Can't speculate as to why, but this is just the way this hardware works.

> I don't think it's feasible to have every driver deal with this level
> of PCIe detail.  Do you have to do something similar in the Windows
> driver?

No Windows driver.

> Is there something we can do in the PCI core to do the
> reconfiguration?  If you can't go to 8GT/s before doing some
> device-specific initialization, could the driver do that setup and
> then use a generic PCI core interface to reconfigure the link?
> 
> Or maybe if the driver finds the device at 5GT/s, it could download
> the firmware and reset the device.  Would the device then negotiate at
> 8GT/s?

Yes. In fact this is what we should be doing. We use the SBR to trigger 
renegotiation of the link to 8GT/s.

-Denny
Doug Ledford April 27, 2018, 4:14 p.m. UTC | #7
On Mon, 2018-04-16 at 19:28 -0500, Frederick Lawler wrote:
> The IB/hfi1 driver uses custom macros to configure the target link speed. Some 
> macros were previously replaced, but not fully. This patch series addresses the
> configuration inconsistencies by adding PCI_EXP_LNKCTL2_TLS* macros to PCI,
> and then use them in the following IB/hfi1 patch.
> 
> V3: 
> 	* PCI: Add PCI_EXP_LNKCTL2_TLS_* macros
> 	* Drop patch to use extract_speed() in do_pcie_gen3_transition()
> V2:
> 	* s/LINK/LNK
> 
> Frederick Lawler (2):
>   PCI: Add PCI_EXP_LNKCTL2_TLS* macros
>   IB/hfi1: Replace custom hfi1 macros with PCIe macros
> 
>  drivers/infiniband/hw/hfi1/pcie.c | 24 ++++++++----------------
>  include/uapi/linux/pci_regs.h     |  5 +++++
>  2 files changed, 13 insertions(+), 16 deletions(-)
> 

Where do we stand on this series?  People talked about what the core
might be able to do, or how the driver might be able to do things a
little differently, but I didn't hear a clear conclusion on whether or
not to take this series as is (it seems to be a sensible cleanup and
possibly worthwhile even if we end up changing the hfi1 driver to do a
firmware updated followed by a device reset to get the same results). 
And more importantly as far as I'm concerned, is this sitting on my
plate or on the PCI people's plate?
Bjorn Helgaas April 27, 2018, 5:58 p.m.
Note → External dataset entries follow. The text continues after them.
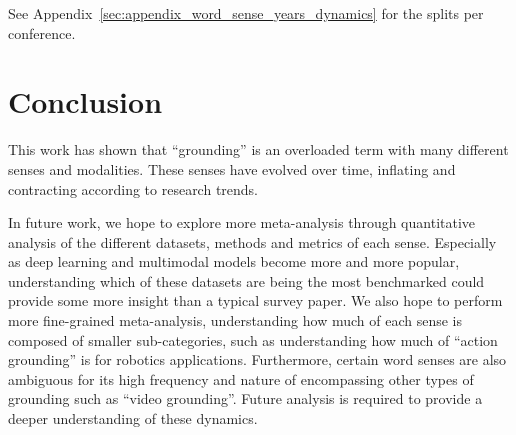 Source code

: \documentclass[11pt]{article}
\begin{document}
See Appendix~\ref{sec:appendix_word_sense_years_dynamics} for the splits per conference.


\section{Conclusion}
This work has shown that ``grounding'' is an overloaded term with many different senses and modalities. These senses have evolved over time, inflating and contracting according to research trends.

In future work, we hope to explore more meta-analysis through quantitative analysis of the different datasets, methods and metrics of each sense. Especially as deep learning and multimodal models become more and more popular, understanding which of these datasets are being the most benchmarked could provide some more insight than a typical survey paper. We also hope to perform more fine-grained meta-analysis, understanding how much of each sense is composed of smaller sub-categories, such as understanding how much of ``action grounding'' is for robotics applications. Furthermore, certain word senses are also ambiguous for its high frequency and nature of encompassing other types of grounding such as ``video grounding''. Future analysis is required to provide a deeper understanding of these dynamics.




\end{document}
UTC | #8
On Mon, Apr 16, 2018 at 07:28:23PM -0500, Frederick Lawler wrote:
> The IB/hfi1 driver uses custom macros to configure the target link speed. Some 
> macros were previously replaced, but not fully. This patch series addresses the
> configuration inconsistencies by adding PCI_EXP_LNKCTL2_TLS* macros to PCI,
> and then use them in the following IB/hfi1 patch.
> 
> V3: 
> 	* PCI: Add PCI_EXP_LNKCTL2_TLS_* macros
> 	* Drop patch to use extract_speed() in do_pcie_gen3_transition()
> V2:
> 	* s/LINK/LNK
> 
> Frederick Lawler (2):
>   PCI: Add PCI_EXP_LNKCTL2_TLS* macros
>   IB/hfi1: Replace custom hfi1 macros with PCIe macros
> 
>  drivers/infiniband/hw/hfi1/pcie.c | 24 ++++++++----------------
>  include/uapi/linux/pci_regs.h     |  5 +++++
>  2 files changed, 13 insertions(+), 16 deletions(-)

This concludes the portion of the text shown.